Records from a data collection

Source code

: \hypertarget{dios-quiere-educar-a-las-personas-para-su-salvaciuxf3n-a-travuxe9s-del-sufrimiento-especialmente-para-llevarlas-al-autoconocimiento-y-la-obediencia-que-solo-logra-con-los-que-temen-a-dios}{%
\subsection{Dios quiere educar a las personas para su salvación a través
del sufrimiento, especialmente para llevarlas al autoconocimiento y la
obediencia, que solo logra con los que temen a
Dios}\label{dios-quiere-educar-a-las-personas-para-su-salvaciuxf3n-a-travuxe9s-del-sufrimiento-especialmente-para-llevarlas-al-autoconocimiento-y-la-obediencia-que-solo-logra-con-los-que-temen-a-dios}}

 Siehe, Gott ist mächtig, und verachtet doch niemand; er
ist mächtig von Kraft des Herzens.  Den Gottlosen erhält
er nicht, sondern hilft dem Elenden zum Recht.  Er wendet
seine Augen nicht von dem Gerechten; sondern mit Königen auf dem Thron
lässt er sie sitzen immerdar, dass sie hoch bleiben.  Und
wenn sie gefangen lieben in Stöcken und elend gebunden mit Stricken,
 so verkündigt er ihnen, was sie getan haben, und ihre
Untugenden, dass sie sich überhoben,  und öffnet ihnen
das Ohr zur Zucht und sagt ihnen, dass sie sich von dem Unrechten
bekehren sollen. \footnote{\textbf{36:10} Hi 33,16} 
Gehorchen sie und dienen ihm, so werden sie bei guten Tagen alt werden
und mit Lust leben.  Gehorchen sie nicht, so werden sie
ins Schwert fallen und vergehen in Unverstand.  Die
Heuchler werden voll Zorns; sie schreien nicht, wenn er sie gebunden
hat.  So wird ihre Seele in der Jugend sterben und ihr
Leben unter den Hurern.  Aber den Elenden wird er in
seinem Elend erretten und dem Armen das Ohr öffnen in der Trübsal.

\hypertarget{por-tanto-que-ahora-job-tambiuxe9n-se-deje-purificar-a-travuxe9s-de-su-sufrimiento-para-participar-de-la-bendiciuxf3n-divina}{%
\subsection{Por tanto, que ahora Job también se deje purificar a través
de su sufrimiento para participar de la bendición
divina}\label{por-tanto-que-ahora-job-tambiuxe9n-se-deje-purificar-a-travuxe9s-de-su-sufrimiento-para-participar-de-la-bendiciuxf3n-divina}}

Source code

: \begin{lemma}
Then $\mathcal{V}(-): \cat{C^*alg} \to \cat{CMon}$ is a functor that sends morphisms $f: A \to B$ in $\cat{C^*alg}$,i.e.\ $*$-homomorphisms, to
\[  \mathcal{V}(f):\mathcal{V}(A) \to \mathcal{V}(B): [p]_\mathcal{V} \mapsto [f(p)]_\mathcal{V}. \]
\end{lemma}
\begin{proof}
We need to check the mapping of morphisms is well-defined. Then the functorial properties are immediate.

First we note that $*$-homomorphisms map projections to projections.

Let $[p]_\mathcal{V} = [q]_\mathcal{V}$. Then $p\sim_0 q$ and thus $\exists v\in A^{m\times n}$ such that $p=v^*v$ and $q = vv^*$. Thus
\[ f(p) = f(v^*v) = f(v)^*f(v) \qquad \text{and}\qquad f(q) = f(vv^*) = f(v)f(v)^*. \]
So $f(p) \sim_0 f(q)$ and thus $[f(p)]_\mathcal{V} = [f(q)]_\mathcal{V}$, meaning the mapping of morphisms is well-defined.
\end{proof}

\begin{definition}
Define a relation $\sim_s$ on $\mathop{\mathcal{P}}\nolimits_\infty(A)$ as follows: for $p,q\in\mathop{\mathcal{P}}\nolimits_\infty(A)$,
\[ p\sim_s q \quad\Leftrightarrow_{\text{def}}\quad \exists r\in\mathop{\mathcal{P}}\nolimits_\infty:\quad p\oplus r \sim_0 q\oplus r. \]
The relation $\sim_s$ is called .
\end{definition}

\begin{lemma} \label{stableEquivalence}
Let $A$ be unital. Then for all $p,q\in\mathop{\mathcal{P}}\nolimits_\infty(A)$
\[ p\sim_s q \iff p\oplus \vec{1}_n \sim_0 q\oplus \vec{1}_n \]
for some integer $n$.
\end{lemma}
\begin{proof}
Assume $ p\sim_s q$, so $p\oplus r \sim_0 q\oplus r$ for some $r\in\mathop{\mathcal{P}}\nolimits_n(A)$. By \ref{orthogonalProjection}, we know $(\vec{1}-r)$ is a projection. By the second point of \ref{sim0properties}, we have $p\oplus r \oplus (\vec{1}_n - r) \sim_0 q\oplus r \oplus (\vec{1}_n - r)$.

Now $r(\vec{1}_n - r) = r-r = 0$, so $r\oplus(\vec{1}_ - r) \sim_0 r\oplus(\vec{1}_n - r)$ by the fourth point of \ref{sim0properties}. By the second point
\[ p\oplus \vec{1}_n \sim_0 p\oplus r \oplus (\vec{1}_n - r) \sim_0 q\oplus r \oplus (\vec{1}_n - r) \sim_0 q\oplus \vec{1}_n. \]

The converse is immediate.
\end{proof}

== What to produce ==
Copy each record above so that no word or mark differs.

== Completed exercise ==
Source code

: \hypertarget{dios-quiere-educar-a-las-personas-para-su-salvaciuxf3n-a-travuxe9s-del-sufrimiento-especialmente-para-llevarlas-al-autoconocimiento-y-la-obediencia-que-solo-logra-con-los-que-temen-a-dios}{%
\subsection{Dios quiere educar a las personas para su salvación a través
del sufrimiento, especialmente para llevarlas al autoconocimiento y la
obediencia, que solo logra con los que temen a
Dios}\label{dios-quiere-educar-a-las-personas-para-su-salvaciuxf3n-a-travuxe9s-del-sufrimiento-especialmente-para-llevarlas-al-autoconocimiento-y-la-obediencia-que-solo-logra-con-los-que-temen-a-dios}}

 Siehe, Gott ist mächtig, und verachtet doch niemand; er
ist mächtig von Kraft des Herzens.  Den Gottlosen erhält
er nicht, sondern hilft dem Elenden zum Recht.  Er wendet
seine Augen nicht von dem Gerechten; sondern mit Königen auf dem Thron
lässt er sie sitzen immerdar, dass sie hoch bleiben.  Und
wenn sie gefangen lieben in Stöcken und elend gebunden mit Stricken,
 so verkündigt er ihnen, was sie getan haben, und ihre
Untugenden, dass sie sich überhoben,  und öffnet ihnen
das Ohr zur Zucht und sagt ihnen, dass sie sich von dem Unrechten
bekehren sollen. \footnote{\textbf{36:10} Hi 33,16} 
Gehorchen sie und dienen ihm, so werden sie bei guten Tagen alt werden
und mit Lust leben.  Gehorchen sie nicht, so werden sie
ins Schwert fallen und vergehen in Unverstand.  Die
Heuchler werden voll Zorns; sie schreien nicht, wenn er sie gebunden
hat.  So wird ihre Seele in der Jugend sterben und ihr
Leben unter den Hurern.  Aber den Elenden wird er in
seinem Elend erretten und dem Armen das Ohr öffnen in der Trübsal.

\hypertarget{por-tanto-que-ahora-job-tambiuxe9n-se-deje-purificar-a-travuxe9s-de-su-sufrimiento-para-participar-de-la-bendiciuxf3n-divina}{%
\subsection{Por tanto, que ahora Job también se deje purificar a través
de su sufrimiento para participar de la bendición
divina}\label{por-tanto-que-ahora-job-tambiuxe9n-se-deje-purificar-a-travuxe9s-de-su-sufrimiento-para-participar-de-la-bendiciuxf3n-divina}}

Source code

: \begin{lemma}
Then $\mathcal{V}(-): \cat{C^*alg} \to \cat{CMon}$ is a functor that sends morphisms $f: A \to B$ in $\cat{C^*alg}$,i.e.\ $*$-homomorphisms, to
\[  \mathcal{V}(f):\mathcal{V}(A) \to \mathcal{V}(B): [p]_\mathcal{V} \mapsto [f(p)]_\mathcal{V}. \]
\end{lemma}
\begin{proof}
We need to check the mapping of morphisms is well-defined. Then the functorial properties are immediate.

First we note that $*$-homomorphisms map projections to projections.

Let $[p]_\mathcal{V} = [q]_\mathcal{V}$. Then $p\sim_0 q$ and thus $\exists v\in A^{m\times n}$ such that $p=v^*v$ and $q = vv^*$. Thus
\[ f(p) = f(v^*v) = f(v)^*f(v) \qquad \text{and}\qquad f(q) = f(vv^*) = f(v)f(v)^*. \]
So $f(p) \sim_0 f(q)$ and thus $[f(p)]_\mathcal{V} = [f(q)]_\mathcal{V}$, meaning the mapping of morphisms is well-defined.
\end{proof}

\begin{definition}
Define a relation $\sim_s$ on $\mathop{\mathcal{P}}\nolimits_\infty(A)$ as follows: for $p,q\in\mathop{\mathcal{P}}\nolimits_\infty(A)$,
\[ p\sim_s q \quad\Leftrightarrow_{\text{def}}\quad \exists r\in\mathop{\mathcal{P}}\nolimits_\infty:\quad p\oplus r \sim_0 q\oplus r. \]
The relation $\sim_s$ is called .
\end{definition}

\begin{lemma} \label{stableEquivalence}
Let $A$ be unital. Then for all $p,q\in\mathop{\mathcal{P}}\nolimits_\infty(A)$
\[ p\sim_s q \iff p\oplus \vec{1}_n \sim_0 q\oplus \vec{1}_n \]
for some integer $n$.
\end{lemma}
\begin{proof}
Assume $ p\sim_s q$, so $p\oplus r \sim_0 q\oplus r$ for some $r\in\mathop{\mathcal{P}}\nolimits_n(A)$. By \ref{orthogonalProjection}, we know $(\vec{1}-r)$ is a projection. By the second point of \ref{sim0properties}, we have $p\oplus r \oplus (\vec{1}_n - r) \sim_0 q\oplus r \oplus (\vec{1}_n - r)$.

Now $r(\vec{1}_n - r) = r-r = 0$, so $r\oplus(\vec{1}_ - r) \sim_0 r\oplus(\vec{1}_n - r)$ by the fourth point of \ref{sim0properties}. By the second point
\[ p\oplus \vec{1}_n \sim_0 p\oplus r \oplus (\vec{1}_n - r) \sim_0 q\oplus r \oplus (\vec{1}_n - r) \sim_0 q\oplus \vec{1}_n. \]

The converse is immediate.
\end{proof}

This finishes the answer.